“Estado de agitación”: esta es la segunda acepción que ofrece la Real Academia Española de la palabra ebullición. La primera es “hervor”. Tiene entonces un sentido doble y alarmante el hecho de que las Naciones Unidas hable ahora de “ebullición global” para referirse al cambio climático y sus efectos: si hasta ahora en el mundo ha sido difícil consolidar la paz, la equidad, la justicia y la colaboración, imaginemos cómo será cuando haya más pobreza, más hambre, más enfermedades, más migración, más huracanes, más inundaciones, más sequías, como consecuencia del aumento global de la temperatura.
¿Cómo podemos promover una transformación social para evitar situaciones catastróficas?
Para responder a esta pregunta se requiere apoyar más la investigación desde las ciencias naturales y la ingeniería para comprender mejor lo que pasa con nuestro sistema Tierra y generar soluciones. Y también se necesita –con más urgencia todavía– un mayor apoyo a las ciencias humanas y sociales para entender por qué diablos no respondemos debidamente a la crisis ecológica si ya tenemos a la mano tanto información como herramientas y tecnologías para hacerlo. Desde estos campos del conocimiento que se ocupan de lo humano tendríamos que estar abordando con más ahínco la pregunta por nuestro relacionamiento individual y colectivo con la naturaleza que somos. Necesitamos que se multipliquen los espacios de diálogo local sobre nuestros comportamientos y sobre la impostergable tarea de habitar nuestro mundo (ocupar nuestro hábitat) de una manera que regenere los ecosistemas, no que los destruya.
En Medellín y el Valle de Aburrá los últimos años han sido, en general, tiempos de estancamiento (¿quizás incluso de retroceso?) en asuntos ambientales. Aunque a veces hay indicios de una sensibilidad más profunda frente a lo que pasa con el planeta, la mayor parte de la ciudadanía sigue siendo inmadura en este campo y los gobiernos locales no han hecho nada realmente significativo para que esto cambie.

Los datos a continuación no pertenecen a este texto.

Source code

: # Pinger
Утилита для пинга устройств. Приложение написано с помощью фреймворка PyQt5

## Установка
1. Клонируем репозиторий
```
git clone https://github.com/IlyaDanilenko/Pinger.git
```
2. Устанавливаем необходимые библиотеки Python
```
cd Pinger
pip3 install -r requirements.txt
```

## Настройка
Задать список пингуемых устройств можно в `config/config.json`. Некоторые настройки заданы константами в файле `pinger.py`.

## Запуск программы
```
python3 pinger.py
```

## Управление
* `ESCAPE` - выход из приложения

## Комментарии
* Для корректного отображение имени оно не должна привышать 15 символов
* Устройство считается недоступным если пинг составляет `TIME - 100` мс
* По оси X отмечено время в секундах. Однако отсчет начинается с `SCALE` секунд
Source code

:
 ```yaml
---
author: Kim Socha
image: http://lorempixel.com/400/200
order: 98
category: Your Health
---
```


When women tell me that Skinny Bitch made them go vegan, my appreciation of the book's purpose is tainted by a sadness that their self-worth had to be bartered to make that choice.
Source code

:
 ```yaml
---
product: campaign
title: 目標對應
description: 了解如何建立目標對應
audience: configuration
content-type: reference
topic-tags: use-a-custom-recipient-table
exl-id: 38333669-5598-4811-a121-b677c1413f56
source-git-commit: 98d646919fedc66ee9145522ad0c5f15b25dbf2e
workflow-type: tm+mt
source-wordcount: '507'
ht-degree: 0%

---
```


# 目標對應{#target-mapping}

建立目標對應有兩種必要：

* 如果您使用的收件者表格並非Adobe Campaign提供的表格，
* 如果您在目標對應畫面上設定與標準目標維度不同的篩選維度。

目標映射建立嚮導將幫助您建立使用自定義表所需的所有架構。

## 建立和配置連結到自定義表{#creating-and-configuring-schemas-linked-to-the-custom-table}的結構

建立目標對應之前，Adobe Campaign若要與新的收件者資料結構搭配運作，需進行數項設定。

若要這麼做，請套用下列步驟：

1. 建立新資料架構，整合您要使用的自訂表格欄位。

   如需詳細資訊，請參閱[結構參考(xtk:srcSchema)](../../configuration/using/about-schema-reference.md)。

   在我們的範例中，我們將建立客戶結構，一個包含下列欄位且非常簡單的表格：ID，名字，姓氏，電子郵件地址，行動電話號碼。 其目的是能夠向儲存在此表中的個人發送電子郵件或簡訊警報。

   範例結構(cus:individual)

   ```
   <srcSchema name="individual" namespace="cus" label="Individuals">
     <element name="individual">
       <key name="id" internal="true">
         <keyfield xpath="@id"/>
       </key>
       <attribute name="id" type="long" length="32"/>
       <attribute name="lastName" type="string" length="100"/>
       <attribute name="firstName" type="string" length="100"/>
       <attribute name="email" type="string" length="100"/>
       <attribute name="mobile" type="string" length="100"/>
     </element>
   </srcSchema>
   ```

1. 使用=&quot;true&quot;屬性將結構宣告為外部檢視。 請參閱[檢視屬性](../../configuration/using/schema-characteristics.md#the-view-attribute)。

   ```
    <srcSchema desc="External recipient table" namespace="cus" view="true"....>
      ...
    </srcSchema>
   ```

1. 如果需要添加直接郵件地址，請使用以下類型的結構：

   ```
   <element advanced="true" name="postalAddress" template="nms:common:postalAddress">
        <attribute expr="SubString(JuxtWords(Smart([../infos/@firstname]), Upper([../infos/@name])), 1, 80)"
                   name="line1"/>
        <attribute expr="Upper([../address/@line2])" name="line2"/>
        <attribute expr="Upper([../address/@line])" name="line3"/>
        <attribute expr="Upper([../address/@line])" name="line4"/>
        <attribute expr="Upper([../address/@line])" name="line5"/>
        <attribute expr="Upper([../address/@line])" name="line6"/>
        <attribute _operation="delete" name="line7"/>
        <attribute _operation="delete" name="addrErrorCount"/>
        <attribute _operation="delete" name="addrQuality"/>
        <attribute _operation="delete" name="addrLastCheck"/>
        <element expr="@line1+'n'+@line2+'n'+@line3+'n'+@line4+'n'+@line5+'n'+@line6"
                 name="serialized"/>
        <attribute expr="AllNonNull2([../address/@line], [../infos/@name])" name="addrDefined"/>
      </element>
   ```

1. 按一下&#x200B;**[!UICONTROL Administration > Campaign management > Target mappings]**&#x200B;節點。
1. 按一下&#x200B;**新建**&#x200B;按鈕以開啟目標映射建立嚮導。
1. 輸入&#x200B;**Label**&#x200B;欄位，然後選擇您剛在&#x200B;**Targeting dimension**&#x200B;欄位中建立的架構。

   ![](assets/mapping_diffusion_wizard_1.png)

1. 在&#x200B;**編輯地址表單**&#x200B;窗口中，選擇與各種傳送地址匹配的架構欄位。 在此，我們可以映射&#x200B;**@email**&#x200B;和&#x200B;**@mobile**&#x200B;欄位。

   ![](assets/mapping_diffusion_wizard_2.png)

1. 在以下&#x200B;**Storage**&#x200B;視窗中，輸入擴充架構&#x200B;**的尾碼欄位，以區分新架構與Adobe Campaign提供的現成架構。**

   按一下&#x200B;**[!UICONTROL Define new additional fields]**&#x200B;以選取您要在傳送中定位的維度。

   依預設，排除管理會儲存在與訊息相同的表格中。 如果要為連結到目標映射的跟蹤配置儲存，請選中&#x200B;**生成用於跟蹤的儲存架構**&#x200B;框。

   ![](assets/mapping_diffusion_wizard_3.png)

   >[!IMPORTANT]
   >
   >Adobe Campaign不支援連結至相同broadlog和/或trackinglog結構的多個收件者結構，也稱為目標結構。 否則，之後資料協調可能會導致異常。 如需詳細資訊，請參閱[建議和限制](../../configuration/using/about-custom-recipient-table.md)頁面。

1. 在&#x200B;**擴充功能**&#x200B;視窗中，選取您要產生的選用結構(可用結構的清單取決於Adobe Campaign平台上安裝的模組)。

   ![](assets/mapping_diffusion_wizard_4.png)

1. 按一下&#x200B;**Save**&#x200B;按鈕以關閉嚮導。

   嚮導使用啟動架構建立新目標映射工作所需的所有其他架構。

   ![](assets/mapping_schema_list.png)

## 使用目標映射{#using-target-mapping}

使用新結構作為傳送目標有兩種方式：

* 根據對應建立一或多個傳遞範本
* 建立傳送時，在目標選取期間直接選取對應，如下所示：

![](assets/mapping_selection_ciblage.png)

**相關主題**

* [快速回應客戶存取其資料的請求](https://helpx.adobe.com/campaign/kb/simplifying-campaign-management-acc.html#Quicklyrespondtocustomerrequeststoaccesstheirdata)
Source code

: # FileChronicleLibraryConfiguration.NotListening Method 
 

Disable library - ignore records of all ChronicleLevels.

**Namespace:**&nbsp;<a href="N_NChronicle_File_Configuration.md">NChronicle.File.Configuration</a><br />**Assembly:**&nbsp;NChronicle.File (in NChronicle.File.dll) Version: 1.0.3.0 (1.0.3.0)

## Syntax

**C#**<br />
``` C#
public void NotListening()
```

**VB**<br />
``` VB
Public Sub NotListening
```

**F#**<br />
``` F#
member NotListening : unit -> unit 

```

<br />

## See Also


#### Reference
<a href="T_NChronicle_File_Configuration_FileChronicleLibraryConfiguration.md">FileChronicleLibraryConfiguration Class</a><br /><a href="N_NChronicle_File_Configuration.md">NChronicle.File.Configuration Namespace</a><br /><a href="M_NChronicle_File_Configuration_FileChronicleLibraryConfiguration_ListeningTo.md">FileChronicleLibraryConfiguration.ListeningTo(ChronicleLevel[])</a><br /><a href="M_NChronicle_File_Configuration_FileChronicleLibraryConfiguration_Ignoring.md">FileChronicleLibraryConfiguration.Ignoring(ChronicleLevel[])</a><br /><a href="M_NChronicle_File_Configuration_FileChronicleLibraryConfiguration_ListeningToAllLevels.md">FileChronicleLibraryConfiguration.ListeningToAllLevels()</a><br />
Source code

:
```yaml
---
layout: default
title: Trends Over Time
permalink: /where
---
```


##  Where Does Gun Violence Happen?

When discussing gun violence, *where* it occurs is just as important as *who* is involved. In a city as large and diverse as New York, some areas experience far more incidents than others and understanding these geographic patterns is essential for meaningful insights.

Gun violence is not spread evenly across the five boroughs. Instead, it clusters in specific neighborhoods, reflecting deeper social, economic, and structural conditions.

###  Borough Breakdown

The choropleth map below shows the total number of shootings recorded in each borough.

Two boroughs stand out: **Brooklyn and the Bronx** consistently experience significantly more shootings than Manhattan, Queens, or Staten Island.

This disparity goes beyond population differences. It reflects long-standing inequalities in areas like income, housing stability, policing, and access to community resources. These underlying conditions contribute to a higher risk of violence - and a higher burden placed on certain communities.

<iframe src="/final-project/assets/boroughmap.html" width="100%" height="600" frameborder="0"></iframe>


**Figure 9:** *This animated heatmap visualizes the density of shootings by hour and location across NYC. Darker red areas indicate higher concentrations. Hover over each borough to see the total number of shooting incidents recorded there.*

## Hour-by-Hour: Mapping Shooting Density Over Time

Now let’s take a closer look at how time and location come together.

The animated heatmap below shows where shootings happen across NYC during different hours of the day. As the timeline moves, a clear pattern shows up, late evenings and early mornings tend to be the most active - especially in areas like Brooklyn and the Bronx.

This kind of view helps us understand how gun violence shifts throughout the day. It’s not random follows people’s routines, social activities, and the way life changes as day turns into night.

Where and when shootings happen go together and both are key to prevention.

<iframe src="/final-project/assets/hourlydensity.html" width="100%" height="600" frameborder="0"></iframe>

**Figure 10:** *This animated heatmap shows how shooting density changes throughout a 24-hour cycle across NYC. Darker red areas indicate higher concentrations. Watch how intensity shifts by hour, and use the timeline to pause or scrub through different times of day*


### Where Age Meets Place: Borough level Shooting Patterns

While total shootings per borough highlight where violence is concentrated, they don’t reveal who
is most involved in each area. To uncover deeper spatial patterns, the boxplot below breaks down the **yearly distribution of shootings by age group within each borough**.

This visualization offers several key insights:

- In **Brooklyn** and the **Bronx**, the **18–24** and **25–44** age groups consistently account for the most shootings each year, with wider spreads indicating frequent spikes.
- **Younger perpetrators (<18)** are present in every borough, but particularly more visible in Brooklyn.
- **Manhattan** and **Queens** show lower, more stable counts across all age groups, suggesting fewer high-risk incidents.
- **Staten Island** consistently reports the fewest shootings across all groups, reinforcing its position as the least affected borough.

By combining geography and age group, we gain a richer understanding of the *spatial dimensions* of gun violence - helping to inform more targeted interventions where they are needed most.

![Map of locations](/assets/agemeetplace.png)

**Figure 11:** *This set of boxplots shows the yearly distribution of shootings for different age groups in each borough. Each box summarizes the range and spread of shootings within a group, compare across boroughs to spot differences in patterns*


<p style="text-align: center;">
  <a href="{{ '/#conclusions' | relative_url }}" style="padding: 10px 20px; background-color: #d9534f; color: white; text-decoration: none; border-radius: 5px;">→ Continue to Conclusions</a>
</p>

La Ecociudad de Daniel Quintero fue tan engañosa que ni siquiera se actualizó el plan de educación ambiental municipal (que la administración pasada dejó vencer). Este es solo un ejemplo de que los gobernantes no comprenden qué significa administrar una ciudad en un planeta en ebullición. Y ni hablar de la mediocre dirección del Área Metropolitana del Valle de Aburrá.
Si no fuera por aquellas personas que mantienen vivos los procesos vitales en las dependencias ambientales gubernamentales (y por otras que desde la ciudadanía trabajan para cuidar la naturaleza), la situación sería mucho peor. Hay que agradecerles, sí, pero el agradecimiento no basta: no podemos dejarlas solas y pretender que sigan nadando a contracorriente en administraciones lideradas por individuos que no entienden la magnitud del problema, o que no les importa enfrentarlo.
Vienen elecciones. Nuestras ciudades están agitadas y los ánimos en ebullición. La naturaleza también. Hay que conversar bastante sobre lo que queremos como sociedad… y decidir muy bien.